*** Data excerpts ***

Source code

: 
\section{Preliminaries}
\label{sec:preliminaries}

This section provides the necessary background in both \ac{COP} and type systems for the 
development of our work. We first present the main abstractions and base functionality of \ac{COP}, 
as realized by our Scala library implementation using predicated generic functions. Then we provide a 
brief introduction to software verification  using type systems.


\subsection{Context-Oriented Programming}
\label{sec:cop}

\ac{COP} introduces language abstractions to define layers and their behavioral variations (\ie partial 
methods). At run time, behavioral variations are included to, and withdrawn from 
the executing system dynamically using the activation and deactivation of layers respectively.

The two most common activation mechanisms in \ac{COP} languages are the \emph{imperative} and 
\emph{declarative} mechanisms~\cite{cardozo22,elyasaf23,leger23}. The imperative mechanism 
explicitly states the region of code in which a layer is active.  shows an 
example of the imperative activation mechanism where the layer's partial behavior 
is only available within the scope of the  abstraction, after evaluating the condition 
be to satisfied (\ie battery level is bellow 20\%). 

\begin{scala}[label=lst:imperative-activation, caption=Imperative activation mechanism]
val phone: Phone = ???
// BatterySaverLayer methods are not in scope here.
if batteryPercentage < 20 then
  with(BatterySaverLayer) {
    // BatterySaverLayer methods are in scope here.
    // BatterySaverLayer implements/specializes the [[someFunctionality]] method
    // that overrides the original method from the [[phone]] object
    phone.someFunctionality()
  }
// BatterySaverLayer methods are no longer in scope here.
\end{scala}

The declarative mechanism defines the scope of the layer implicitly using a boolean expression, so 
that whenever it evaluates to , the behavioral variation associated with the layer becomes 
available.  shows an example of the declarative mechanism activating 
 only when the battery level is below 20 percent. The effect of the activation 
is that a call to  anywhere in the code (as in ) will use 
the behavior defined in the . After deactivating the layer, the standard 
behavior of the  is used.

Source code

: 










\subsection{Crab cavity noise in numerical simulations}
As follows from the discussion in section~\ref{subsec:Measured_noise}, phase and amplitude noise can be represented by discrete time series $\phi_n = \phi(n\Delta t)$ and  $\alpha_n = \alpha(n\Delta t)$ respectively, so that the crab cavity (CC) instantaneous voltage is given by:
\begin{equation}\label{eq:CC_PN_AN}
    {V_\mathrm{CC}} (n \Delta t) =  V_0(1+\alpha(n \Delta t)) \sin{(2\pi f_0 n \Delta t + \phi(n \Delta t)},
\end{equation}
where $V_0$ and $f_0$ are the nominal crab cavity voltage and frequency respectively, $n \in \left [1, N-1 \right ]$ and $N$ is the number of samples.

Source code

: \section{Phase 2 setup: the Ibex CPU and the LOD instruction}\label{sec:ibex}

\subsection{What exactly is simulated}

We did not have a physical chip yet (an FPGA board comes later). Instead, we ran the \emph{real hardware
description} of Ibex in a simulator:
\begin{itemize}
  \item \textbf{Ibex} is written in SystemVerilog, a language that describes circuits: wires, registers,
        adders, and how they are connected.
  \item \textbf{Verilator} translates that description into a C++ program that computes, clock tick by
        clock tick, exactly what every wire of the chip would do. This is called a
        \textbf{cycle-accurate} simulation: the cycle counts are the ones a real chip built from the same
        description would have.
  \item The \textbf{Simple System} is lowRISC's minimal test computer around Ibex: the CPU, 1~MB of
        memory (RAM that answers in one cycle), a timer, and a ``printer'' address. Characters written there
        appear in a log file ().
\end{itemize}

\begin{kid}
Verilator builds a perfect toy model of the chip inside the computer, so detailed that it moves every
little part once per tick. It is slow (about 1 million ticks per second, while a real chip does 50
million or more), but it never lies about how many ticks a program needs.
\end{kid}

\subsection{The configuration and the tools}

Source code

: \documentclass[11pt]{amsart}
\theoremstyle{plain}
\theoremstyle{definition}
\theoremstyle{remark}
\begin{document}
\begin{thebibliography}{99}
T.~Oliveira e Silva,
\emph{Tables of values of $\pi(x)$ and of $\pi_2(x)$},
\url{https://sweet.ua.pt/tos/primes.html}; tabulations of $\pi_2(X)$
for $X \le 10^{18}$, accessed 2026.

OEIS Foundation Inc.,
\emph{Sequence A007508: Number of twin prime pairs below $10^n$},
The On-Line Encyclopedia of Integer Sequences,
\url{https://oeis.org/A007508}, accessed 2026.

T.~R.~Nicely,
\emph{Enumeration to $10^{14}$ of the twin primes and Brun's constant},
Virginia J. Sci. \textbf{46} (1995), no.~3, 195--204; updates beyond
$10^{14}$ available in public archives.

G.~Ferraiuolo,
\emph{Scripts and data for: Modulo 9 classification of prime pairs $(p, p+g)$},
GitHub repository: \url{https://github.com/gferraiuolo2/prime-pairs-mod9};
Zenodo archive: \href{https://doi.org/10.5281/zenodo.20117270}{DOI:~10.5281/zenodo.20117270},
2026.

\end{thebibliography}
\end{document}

*** End of Data excerpts ***

Work through the records line by line and tally those holding "primes". Reply with the number alone.

2